Living vs Dying
25/06/2009

Goodbye Michael Jackson and Farrah Fawcett. Together with Ed McMahon, it makes three this week. It is a sad week. To be honest, I only really knew Michael Jackson. But it starts to get surreal when people you know from watching them growing up start dropping off.
What I don’t get is how everyone gets celebrated only when they’re dead. Suddenly, Michael Jackson is remembered as the King of Pop again. After years of being labelled a paedophile, a looney bin, disturbed, broke and in denial; when he’s dead – he’s a humanitarian, a talent, a gifted entertainer. They’re playing his songs on the radio now. Over and over. Only when he’s dead.
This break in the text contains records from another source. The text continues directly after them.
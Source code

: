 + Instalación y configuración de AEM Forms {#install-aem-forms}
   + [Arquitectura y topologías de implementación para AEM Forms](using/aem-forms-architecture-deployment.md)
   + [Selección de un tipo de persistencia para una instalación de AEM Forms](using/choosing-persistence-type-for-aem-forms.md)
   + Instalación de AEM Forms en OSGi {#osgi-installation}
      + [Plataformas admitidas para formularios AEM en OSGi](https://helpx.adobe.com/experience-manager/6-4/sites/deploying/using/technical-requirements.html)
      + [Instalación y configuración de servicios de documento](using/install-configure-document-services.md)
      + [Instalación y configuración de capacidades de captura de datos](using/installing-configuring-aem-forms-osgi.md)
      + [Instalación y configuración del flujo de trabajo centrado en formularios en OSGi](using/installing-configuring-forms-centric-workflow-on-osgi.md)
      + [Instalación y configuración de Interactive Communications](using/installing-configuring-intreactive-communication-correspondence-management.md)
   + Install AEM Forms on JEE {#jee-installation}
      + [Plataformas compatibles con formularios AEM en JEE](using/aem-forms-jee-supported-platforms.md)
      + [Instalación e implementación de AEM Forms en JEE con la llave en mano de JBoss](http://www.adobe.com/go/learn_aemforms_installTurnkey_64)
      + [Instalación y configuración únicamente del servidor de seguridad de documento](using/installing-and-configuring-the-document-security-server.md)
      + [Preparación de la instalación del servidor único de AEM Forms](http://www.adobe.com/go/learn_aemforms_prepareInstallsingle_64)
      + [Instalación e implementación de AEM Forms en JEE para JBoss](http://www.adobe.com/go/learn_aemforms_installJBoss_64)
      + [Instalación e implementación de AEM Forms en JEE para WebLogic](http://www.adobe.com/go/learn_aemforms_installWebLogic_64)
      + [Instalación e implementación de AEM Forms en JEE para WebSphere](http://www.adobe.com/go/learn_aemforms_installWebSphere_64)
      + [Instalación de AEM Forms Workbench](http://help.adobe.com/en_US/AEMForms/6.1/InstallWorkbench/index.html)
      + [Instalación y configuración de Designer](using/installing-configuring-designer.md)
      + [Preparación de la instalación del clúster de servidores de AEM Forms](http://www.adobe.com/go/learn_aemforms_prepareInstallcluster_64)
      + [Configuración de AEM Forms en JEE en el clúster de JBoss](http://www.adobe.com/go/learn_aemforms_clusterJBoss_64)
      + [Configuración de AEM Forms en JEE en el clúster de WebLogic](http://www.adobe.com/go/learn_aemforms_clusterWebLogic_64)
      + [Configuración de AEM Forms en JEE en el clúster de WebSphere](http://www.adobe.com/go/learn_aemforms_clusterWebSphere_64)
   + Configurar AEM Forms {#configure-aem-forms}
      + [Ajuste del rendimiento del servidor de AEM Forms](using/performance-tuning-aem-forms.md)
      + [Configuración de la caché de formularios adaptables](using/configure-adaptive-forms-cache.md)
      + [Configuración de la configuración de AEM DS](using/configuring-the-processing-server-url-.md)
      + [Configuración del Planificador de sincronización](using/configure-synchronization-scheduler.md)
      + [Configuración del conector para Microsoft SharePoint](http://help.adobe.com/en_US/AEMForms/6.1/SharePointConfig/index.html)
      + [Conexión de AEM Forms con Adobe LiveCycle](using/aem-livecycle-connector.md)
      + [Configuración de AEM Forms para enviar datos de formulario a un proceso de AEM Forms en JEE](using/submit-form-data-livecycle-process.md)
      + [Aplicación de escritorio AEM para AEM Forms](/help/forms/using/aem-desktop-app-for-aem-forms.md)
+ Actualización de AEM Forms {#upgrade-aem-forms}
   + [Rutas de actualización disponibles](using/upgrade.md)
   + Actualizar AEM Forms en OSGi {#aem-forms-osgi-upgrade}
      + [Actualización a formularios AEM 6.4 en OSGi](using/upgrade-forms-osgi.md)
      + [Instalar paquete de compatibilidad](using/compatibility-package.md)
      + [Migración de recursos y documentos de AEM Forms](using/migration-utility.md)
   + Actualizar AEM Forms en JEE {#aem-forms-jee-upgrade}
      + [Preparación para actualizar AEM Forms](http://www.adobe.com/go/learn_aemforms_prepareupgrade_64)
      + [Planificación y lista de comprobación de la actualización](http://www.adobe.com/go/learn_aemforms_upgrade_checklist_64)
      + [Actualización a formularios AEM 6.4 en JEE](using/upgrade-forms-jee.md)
Nice.
Honesty is such a lonely word.
Peach Cobbler
23/06/2009
Not exactly pie, but we bought some peaches from Costco over the weekend and they were totally ripe and perfect. Problem with shopping at Costco, though, is that you’ve to be prepared for quantities to feed an army, or to eat really quickly.
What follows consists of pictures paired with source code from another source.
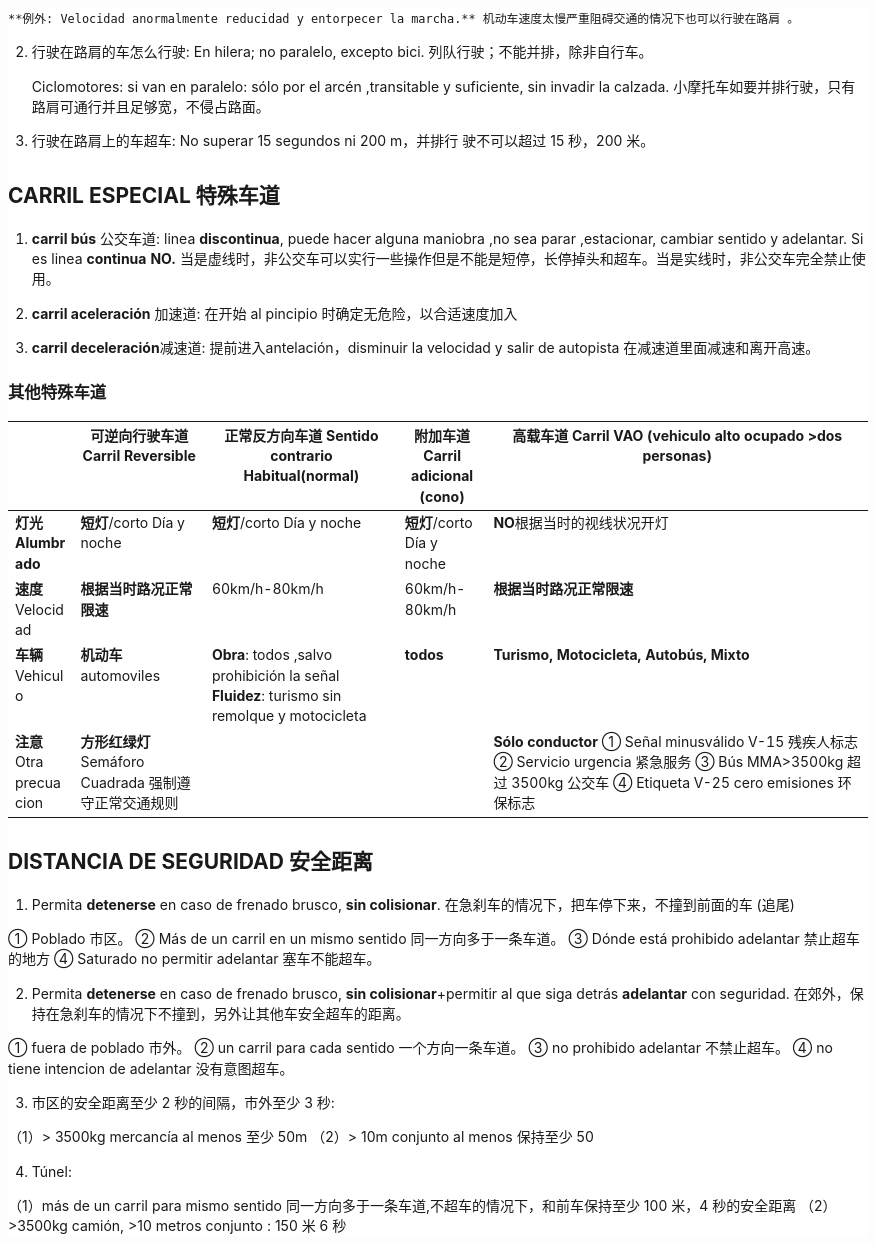     **例外: Velocidad anormalmente reducidad y entorpecer la marcha.** 机动车速度太慢严重阻碍交通的情况下也可以行驶在路肩 。

2. 行驶在路肩的车怎么行驶: En hilera; no paralelo, excepto bici.  列队行驶；不能并排，除非自行车。

    Ciclomotores: si van en paralelo: sólo por el arcén ,transitable y suficiente, sin invadir la calzada. 小摩托车如要并排行驶，只有路肩可通行并且足够宽，不侵占路面。

3. 行驶在路肩上的车超车: No superar 15 segundos ni 200 m，并排行 驶不可以超过 15 秒，200 米。

##  **CARRIL ESPECIAL** **特殊车道**

1. **carril bús** 公交车道: linea **discontinua**, puede hacer alguna maniobra ,no sea parar ,estacionar, cambiar sentido y adelantar. Si es linea **continua** **NO.** 当是虚线时，非公交车可以实行一些操作但是不能是短停，长停掉头和超车。当是实线时，非公交车完全禁止使用。

2. **carril aceleración** 加速道: 在开始 al pincipio 时确定无危险，以合适速度加入 

3. **carril deceleración**减速道: 提前进入antelación，disminuir la velocidad y salir de autopista 在减速道里面减速和离开高速。

### 其他特殊车道

|      |**可逆向行驶车道**Carril Reversible| **正常反方向车道** Sentido contrario Habitual(normal) | **附加车道**Carril adicional (cono) | **高载车道** **Carril VAO** (vehiculo alto ocupado >dos personas) |
| ---- | ------------------------------------------------------------ | ---- | ---- | ---- |
| **灯光Alumbrado** | **短灯**/corto Día y noche | **短灯**/corto Día y noche | **短灯**/corto Día y noche | **NO**根据当时的视线状况开灯 |
| **速度**Velocidad | **根据当时路况正常限速** | 60km/h-80km/h | 60km/h-80km/h | **根据当时路况正常限速** |
| **车辆**Vehiculo | **机动车**automoviles | **Obra**: todos ,salvo prohibición la señal **Fluidez**: turismo sin remolque y motocicleta | **todos** | **Turismo, Motocicleta, Autobús, Mixto** |
| **注意**Otra precuacion | **方形红绿灯**Semáforo Cuadrada 强制遵守正常交通规则 |      |      | **Sólo conductor** ① Señal minusválido V-15 残疾人标志 ② Servicio urgencia 紧急服务  ③ Bús MMA>3500kg 超过 3500kg 公交车  ④ Etiqueta V-25 cero emisiones 环保标志 |

## DISTANCIA DE SEGURIDAD 安全距离

1. Permita **detenerse** en caso de frenado brusco, **sin colisionar**. 在急刹车的情况下，把车停下来，不撞到前面的车 (追尾)

① Poblado 市区。
② Más de un carril en un mismo sentido 同一方向多于一条车道。 
③ Dónde está prohibido adelantar 禁止超车的地方
④ Saturado no permitir adelantar 塞车不能超车。

2. Permita **detenerse** en caso de frenado brusco, **sin colisionar**+permitir al que siga detrás **adelantar** con seguridad. 在郊外，保持在急刹车的情况下不撞到，另外让其他车安全超车的距离。

① fuera de poblado 市外。
② un carril para cada sentido 一个方向一条车道。 
③ no prohibido adelantar 不禁止超车。
④ no tiene intencion de adelantar 没有意图超车。

3. 市区的安全距离至少 2 秒的间隔，市外至少 3 秒:

（1）> 3500kg mercancía al menos 至少 50m
（2）> 10m conjunto al menos 保持至少 50

4. Túnel: 

（1）más de un carril para mismo sentido 同一方向多于一条车道,不超车的情况下，和前车保持至少 100 米，4 秒的安全距离
（2）>3500kg camión, >10 metros conjunto : 150 米 6 秒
I couldn’t pass up on the peaches though, so I’ve been searching for pie recipes.
I’ve always wondered about Peach Cobbler. Turns out it’s not really a pie. It’s a dumpling?! Then again, dumplings mean something different to Asians, so.
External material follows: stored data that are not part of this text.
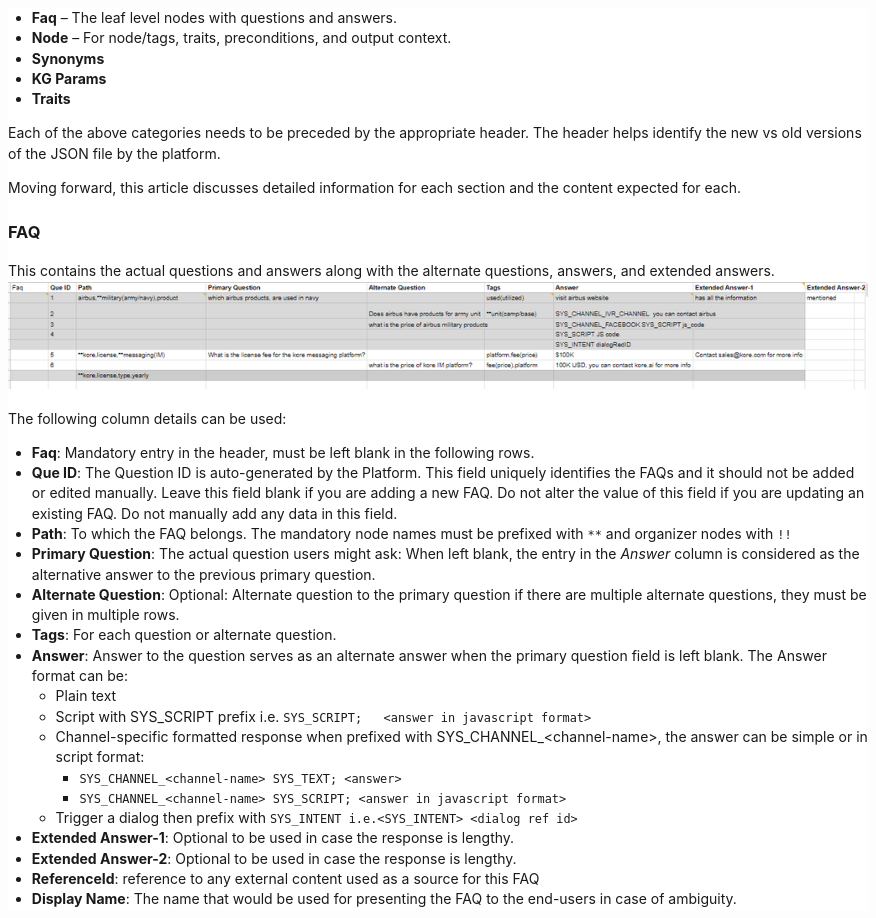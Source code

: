 * **Faq** – The leaf level nodes with questions and answers.
* **Node** – For node/tags, traits, preconditions, and output context.
* **Synonyms**
* **KG Params**
* **Traits**

Each of the above categories needs to be preceded by the appropriate header. The header helps identify the new vs old versions of the JSON file by the platform.

Moving forward, this article discusses detailed information for each section and the content expected for each.

### **FAQ**

This contains the actual questions and answers along with the alternate questions, answers, and extended answers.
![FAQ Sample](../usecases/images/faq-sample.png "FAQ Sample")

The following column details can be used:

* **Faq**: Mandatory entry in the header, must be left blank in the following rows.
* **Que ID**: The Question ID is auto-generated by the Platform. This field uniquely identifies the FAQs and it should not be added or edited manually. Leave this field blank if you are adding a new FAQ. Do not alter the value of this field if you are updating an existing FAQ. Do not manually add any data in this field.
* **Path**: To which the FAQ belongs. The mandatory node names must be prefixed with ``**`` and organizer nodes with ``!!``
* **Primary Question**: The actual question users might ask: When left blank, the entry in the _Answer_ column is considered as the alternative answer to the previous primary question.
* **Alternate Question**: Optional: Alternate question to the primary question if there are multiple alternate questions, they must be given in multiple rows.
* **Tags**: For each question or alternate question.
* **Answer**: Answer to the question serves as an alternate answer when the primary question field is left blank. The Answer format can be:
    * Plain text
    * Script with SYS_SCRIPT prefix i.e. `SYS_SCRIPT;   <answer in javascript format>`
    * Channel-specific formatted response when prefixed with SYS_CHANNEL_&lt;channel-name>, the answer can be simple or in script format:
        * `SYS_CHANNEL_<channel-name> SYS_TEXT; <answer>`
        * `SYS_CHANNEL_<channel-name> SYS_SCRIPT; <answer in javascript format>`
    * Trigger a dialog then prefix with `SYS_INTENT i.e.<SYS_INTENT> <dialog ref id>`
* **Extended Answer-1**: Optional to be used in case the response is lengthy.
* **Extended Answer-2**: Optional to be used in case the response is lengthy.
* **ReferenceId**: reference to any external content used as a source for this FAQ
* **Display Name**: The name that would be used for presenting the FAQ to the end-users in case of ambiguity.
Anyway. Here’s the recipe I started with for my peach cobbler.
Ingredients:
- 1/2 cup butter
- 1 cup self-rising flour (I used 1 cup + 2 tablespoons all purpose flour + 2 teaspoons baking powder + 1/2 teaspoon salt)
- 1 cup white sugar (I reduced this to 3/4 cup)
- 1 cup milk
- 1 (16 ounce) can sliced peaches in heavy syrup (I used about 4 fresh peaches, sliced and tossed with juice and finely grated rind of 1/2 a lemon, a little sugar and a little honey and a 5 cloves, left to sit for about 15 mins till it gets a little syruppy)
Directions:
- Preheat oven at 350F (175C), and leave 1/2 cup of butter in the pan to melt. I read somewhere that you should use glass for fruit tarts so I used a 8×11″ pyrex dish.
- Mix the dry ingredients well, then mix in the milk slowly till you get a batter.
- When butter has melted, add the milk+flour batter over, do not stir.
- Then add the peaches (and what little juice) on top, again do not stir.
Bake for 50-60mins.
No photos, it turned out a little gunky looking.
Tastes good though.
perception vs reality
20/06/2009

Collectively, and generally, Asians are at a disadvantage with some of the principles of Marketing.
Culturally, we are incalcated with a value system that discourages praise – self or otherwise. Parents didn’t talk up their kids to their friends, (well brought up) kids are taught not to gloat, teachers didn’t dispense gold-stars and pats on the back. It was supposed to instill a sense of modesty, an understated quest to outdo and surpass.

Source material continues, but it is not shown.